Innovative Pipeline for Universal Vaccines Could Broaden Protection Against SARS-CoV-2 Variants and Other Viruses

A groundbreaking research initiative aims to transform vaccine development by creating universal vaccines capable of combating a wide array of viruses within large viral families, including current and future SARS-CoV-2 variants. Traditionally, vaccines target single pathogens; for example, vaccines for chicken pox solely defend against varicella-zoster virus. However, the ongoing COVID-19 pandemic has spurred scientists to explore broader protective strategies.

Led by Alba Grifoni, Ph.D., at the La Jolla Institute for Immunology (LJI), researchers have developed a novel pipeline to accelerate the creation of such universal vaccines. Published in the journal Cell, the study describes a method to identify conserved viral regions—epitopes—that are recognized by T cells across different coronavirus strains, including common cold coronaviruses, MERS, and SARS. These shared epitopes could be targeted by vaccines to induce broad T cell immunity, potentially neutralizing emerging variants and related viruses.

Many viruses in large families preserve specific protein sequences, known as conserved epitopes, which are less prone to mutation. By mapping these regions, scientists can design vaccines that train T cells to recognize and respond to a broad spectrum of viruses, providing a more resilient form of immunity compared to antibodies alone. T cells are particularly valuable because they tend to remain effective even as the virus mutates.

To facilitate this discovery, the team utilized the Immune Epitope Database (IEDB), a resource developed by LJI scientists, analyzing over 200 viral epitopes through collaboration with the J. Craig Venter Institute. Using artificial intelligence (AI) and bioinformatic tools, they compared epitope similarities across coronavirus species, revealing key targets for T cell responses.

The research underscores the importance of inducing robust T cell immunity alongside neutralizing antibodies. Since T cells recognize multiple viral proteins, their responses are more stable against viral evolution, offering enhanced protection against current and future variants. This approach could also be extended beyond coronaviruses to other respiratory and hemorrhagic viruses, such as measles, Nipah, Lassa, and Junin viruses.

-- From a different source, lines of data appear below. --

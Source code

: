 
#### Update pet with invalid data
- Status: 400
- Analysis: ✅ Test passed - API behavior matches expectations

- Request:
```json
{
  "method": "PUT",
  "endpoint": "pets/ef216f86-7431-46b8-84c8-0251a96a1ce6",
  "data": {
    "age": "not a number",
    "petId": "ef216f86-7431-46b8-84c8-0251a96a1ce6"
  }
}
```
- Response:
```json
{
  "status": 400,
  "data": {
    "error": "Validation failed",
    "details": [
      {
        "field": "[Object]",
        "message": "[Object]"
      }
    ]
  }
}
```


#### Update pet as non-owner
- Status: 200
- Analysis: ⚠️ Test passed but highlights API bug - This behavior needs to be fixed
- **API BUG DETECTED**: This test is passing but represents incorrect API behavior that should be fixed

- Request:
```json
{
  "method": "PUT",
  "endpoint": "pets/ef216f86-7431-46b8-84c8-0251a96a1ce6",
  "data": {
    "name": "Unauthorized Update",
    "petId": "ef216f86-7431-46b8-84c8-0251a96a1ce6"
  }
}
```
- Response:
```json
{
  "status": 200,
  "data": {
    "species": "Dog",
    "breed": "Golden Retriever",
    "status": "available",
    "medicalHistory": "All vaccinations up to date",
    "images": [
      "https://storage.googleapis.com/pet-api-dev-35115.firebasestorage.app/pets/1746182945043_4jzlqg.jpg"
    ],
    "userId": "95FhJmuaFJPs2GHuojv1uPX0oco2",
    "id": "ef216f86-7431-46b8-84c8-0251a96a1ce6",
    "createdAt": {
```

By establishing this comprehensive pipeline, scientists aim to fill existing knowledge gaps in viral immunity, enabling rapid development of broad-spectrum vaccines. Grifoni emphasizes that this process not only promises better defenses against COVID-19 variants but also offers a pathway for preempting pandemics caused by other rapidly evolving viruses. The research represents a significant step toward resilient, universal immunization strategies for global health safety.